A colored woman sang and shouted herself to death at Louisville. (A much more honorable way to go, in my mind, than the following…)

Miss Laura Kennerd, of Lewis county, committed suicide by drowning, last Friday, on account of being disappointed in love.

Although society–and what makes the news–has changed, I wonder if the view from this window has changed much in the past 100 years.

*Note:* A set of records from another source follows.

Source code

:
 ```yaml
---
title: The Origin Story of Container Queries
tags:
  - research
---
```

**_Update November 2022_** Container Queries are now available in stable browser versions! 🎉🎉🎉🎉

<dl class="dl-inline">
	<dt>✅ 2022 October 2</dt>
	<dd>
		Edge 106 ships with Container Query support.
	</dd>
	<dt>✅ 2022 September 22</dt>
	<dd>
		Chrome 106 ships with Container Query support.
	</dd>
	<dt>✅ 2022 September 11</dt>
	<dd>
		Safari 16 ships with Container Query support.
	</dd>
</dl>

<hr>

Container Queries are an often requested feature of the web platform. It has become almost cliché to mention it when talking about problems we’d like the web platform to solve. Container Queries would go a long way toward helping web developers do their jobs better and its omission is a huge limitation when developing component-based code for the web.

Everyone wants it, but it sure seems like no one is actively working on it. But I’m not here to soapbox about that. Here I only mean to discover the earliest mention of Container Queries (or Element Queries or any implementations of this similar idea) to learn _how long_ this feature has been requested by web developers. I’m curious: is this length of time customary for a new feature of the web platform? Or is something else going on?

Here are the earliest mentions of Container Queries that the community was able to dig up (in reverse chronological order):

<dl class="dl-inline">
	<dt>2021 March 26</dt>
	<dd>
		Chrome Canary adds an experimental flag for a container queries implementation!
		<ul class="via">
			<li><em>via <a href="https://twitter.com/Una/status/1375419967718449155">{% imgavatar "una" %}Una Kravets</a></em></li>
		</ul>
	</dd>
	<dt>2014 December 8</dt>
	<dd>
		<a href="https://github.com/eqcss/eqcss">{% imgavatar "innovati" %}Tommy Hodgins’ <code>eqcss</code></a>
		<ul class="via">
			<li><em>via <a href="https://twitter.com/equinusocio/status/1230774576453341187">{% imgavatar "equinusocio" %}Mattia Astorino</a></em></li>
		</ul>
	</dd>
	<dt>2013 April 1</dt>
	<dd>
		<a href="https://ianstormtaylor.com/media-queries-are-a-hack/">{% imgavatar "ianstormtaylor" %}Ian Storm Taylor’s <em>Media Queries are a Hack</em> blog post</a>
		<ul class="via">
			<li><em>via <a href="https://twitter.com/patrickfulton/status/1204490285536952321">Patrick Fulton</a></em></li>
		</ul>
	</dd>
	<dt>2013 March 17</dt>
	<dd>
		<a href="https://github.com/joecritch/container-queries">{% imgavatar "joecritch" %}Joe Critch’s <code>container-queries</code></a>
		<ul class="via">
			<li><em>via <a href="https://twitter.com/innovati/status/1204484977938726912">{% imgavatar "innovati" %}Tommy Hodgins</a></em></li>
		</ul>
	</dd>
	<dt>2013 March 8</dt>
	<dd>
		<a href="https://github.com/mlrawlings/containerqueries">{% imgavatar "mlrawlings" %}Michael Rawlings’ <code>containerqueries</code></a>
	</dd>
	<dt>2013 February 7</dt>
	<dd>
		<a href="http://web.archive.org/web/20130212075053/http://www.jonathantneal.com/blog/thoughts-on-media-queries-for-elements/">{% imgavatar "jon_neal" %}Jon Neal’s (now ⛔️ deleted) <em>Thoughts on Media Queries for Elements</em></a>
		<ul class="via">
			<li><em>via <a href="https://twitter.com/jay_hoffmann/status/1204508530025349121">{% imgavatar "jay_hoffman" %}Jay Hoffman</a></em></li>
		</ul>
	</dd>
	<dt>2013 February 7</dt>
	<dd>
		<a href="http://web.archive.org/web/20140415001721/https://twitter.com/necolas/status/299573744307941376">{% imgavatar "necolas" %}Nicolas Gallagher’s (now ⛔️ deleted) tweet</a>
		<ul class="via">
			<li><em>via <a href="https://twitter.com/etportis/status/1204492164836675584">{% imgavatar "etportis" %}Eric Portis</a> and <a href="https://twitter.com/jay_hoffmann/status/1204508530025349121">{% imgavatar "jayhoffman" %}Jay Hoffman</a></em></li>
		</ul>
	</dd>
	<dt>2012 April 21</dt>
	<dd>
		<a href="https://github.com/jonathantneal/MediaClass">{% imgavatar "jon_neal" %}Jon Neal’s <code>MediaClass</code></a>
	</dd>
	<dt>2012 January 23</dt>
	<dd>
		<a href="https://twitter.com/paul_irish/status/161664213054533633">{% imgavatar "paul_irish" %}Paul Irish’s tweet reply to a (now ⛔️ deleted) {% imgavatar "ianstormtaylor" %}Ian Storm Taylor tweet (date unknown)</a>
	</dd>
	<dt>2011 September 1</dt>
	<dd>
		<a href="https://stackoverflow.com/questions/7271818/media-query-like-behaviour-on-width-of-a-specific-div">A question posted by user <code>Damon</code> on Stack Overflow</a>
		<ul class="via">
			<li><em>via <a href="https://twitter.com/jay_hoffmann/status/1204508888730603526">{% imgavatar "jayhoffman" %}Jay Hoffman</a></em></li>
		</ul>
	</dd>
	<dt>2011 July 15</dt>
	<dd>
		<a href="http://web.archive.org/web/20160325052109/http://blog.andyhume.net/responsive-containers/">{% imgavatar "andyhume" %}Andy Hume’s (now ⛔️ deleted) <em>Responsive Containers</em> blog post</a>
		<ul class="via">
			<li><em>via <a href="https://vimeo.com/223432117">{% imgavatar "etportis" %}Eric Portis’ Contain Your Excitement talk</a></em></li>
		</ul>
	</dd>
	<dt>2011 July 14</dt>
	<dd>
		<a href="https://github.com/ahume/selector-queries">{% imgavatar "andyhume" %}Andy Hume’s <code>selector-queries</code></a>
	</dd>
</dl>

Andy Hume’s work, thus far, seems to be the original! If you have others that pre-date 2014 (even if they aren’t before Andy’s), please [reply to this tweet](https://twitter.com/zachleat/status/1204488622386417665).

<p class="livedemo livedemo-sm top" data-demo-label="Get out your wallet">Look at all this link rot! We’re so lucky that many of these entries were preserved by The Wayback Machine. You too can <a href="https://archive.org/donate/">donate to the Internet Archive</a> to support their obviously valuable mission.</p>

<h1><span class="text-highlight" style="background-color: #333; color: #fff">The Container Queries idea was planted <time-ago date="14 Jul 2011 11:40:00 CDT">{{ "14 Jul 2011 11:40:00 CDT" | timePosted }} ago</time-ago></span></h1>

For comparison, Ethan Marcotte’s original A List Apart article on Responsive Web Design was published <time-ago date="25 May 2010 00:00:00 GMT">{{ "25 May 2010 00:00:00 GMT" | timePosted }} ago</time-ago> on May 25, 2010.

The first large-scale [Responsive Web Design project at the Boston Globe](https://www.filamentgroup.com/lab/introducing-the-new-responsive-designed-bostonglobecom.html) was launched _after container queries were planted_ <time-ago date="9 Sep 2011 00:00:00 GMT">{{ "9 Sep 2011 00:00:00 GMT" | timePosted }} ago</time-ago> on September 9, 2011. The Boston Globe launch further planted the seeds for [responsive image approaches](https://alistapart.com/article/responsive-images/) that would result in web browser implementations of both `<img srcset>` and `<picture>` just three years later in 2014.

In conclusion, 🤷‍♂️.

The old pump outside the door where we’d like to have a patio instead makes me think not. The wrap around front porch still invites the family to quiet summer evenings sipping iced tea. Inside the house, we have torn out plaster walls meant to stand forever, telling from the effort it takes to remove them. The grand pocket doors slide reluctantly, and the coal fireplace in the main bedroom we are remodeling will be a nice place to burn candles one day.

Photo by Meg

Houses like ours have a “spirit” about them. Maybe something about the people who have lived here remains, their patterns of life tread into the dark wood floors, their laughter caught in the eaves, and their sorrows settled with the dirt and stone of the foundation.

The same is true of small towns like Millersburg whose new residents may wonder how on earth they came to be here but whose founders have become part of the field I now look out upon.